Habatat International Invitational 2005

My work concerns itself with images of archetypal dimension, drawing from religion, myth and indigenous folk art from around the world to convey what Dr. Carl Jung has called “the language of the psyche”.  While these images have tended to embody ancient and iconographic subjects, there are many current images, generally of people, but of objects too, that have moved from the realm of the personal into the world of the mythopoetic, that is, the archetypal. Albert Einstein, Marilyn Monroe, Abraham Lincoln, the destruction of the World Trade Centers on 9/11 are among such modern archetypal images. My piece “Golden Girl” uses the images of Elvis Presley and the Beatles, among others to stand face to face with such modern iconographic images. Few of us have ever met these people, yet in our psyches their images represent much that we embody as “western” civilized people.

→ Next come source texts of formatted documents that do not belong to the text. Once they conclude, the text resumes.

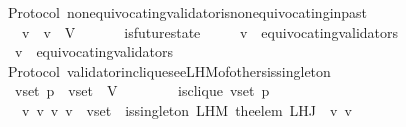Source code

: \begin{isabellebody}
\isanewline
\isanewline
{}\isamarkupfalse%
\ {\isacharparenleft}\ Protocol{\isacharparenright}\ non{\isacharunderscore}equivocating{\isacharunderscore}validator{\isacharunderscore}is{\isacharunderscore}non{\isacharunderscore}equivocating{\isacharunderscore}in{\isacharunderscore}past\ {\isacharcolon}\isanewline
\ \ {\isachardoublequoteopen}{\isasymforall}\ {\isasymsigma}\ v\ {\isasymsigma}{\isacharprime}{\isachardot}\ v\ {\isasymin}\ V\ {\isasymand}\ {\isacharbraceleft}{\isasymsigma}{\isacharcomma}\ {\isasymsigma}{\isacharprime}{\isacharbraceright}\ {\isasymsubseteq}\ {\isasymSigma}\ {\isasymand}\ is{\isacharunderscore}future{\isacharunderscore}state\ {\isacharparenleft}{\isasymsigma}{\isacharprime}{\isacharcomma}\ {\isasymsigma}{\isacharparenright}\isanewline
\ \ {\isasymlongrightarrow}\ v\ {\isasymnotin}\ equivocating{\isacharunderscore}validators\ {\isasymsigma}\isanewline
\ \ {\isasymlongrightarrow}\ v\ {\isasymnotin}\ equivocating{\isacharunderscore}validators\ {\isasymsigma}{\isacharprime}{\isachardoublequoteclose}\isanewline
%
\isadelimproof
\ \ %
\endisadelimproof
%
\isatagproof
{}\isamarkupfalse%
%
\endisatagproof
{\isafoldproof}%
%
\isadelimproof
\isanewline
%
\endisadelimproof
\isanewline
{}\isamarkupfalse%
\ {\isacharparenleft}\ Protocol{\isacharparenright}\ validator{\isacharunderscore}in{\isacharunderscore}clique{\isacharunderscore}see{\isacharunderscore}L{\isacharunderscore}H{\isacharunderscore}M{\isacharunderscore}of{\isacharunderscore}others{\isacharunderscore}is{\isacharunderscore}singleton\ {\isacharcolon}\ \isanewline
\ \ {\isachardoublequoteopen}{\isasymforall}\ v{\isacharunderscore}set\ p\ {\isasymsigma}{\isachardot}\ v{\isacharunderscore}set\ {\isasymsubseteq}\ V\ {\isasymand}\ {\isasymsigma}\ {\isasymin}\ {\isasymSigma}\ \isanewline
\ \ {\isasymlongrightarrow}\ is{\isacharunderscore}clique\ {\isacharparenleft}v{\isacharunderscore}set{\isacharcomma}\ p{\isacharcomma}\ {\isasymsigma}{\isacharparenright}\ \isanewline
\ \ {\isasymlongrightarrow}\ {\isacharparenleft}{\isasymforall}\ v\ v{\isacharprime}{\isachardot}\ {\isacharbraceleft}v{\isacharcomma}\ v{\isacharprime}{\isacharbraceright}\ {\isasymsubseteq}\ v{\isacharunderscore}set\ {\isasymlongrightarrow}\ is{\isacharunderscore}singleton\ {\isacharparenleft}L{\isacharunderscore}H{\isacharunderscore}M\ {\isacharparenleft}the{\isacharunderscore}elem\ {\isacharparenleft}L{\isacharunderscore}H{\isacharunderscore}J\ {\isasymsigma}\ v{\isacharparenright}{\isacharparenright}\ v{\isacharprime}{\isacharparenright}{\isacharparenright}{\isachardoublequoteclose}\isanewline

\end{isabellebody}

To confront and analyze these icons is more than just a novelty, it is a way to come to understand who we are and what our core beliefs consist of. To us in the west, Elvis was not just an entertainer; he was a modern example of what the Greeks called a demiurge, a heavenly being of vast creative power. The powers he embodied are powers unleashed in the modern American psyche. My work is an attempt to uncover and analyze images that we, culturally, tend to internalize and take for granted. Ultimately we are who we imagine ourselves to be, whether we know it or not, and it is no accident that the word imagine has its roots in that most prolific and creative of words, “image”.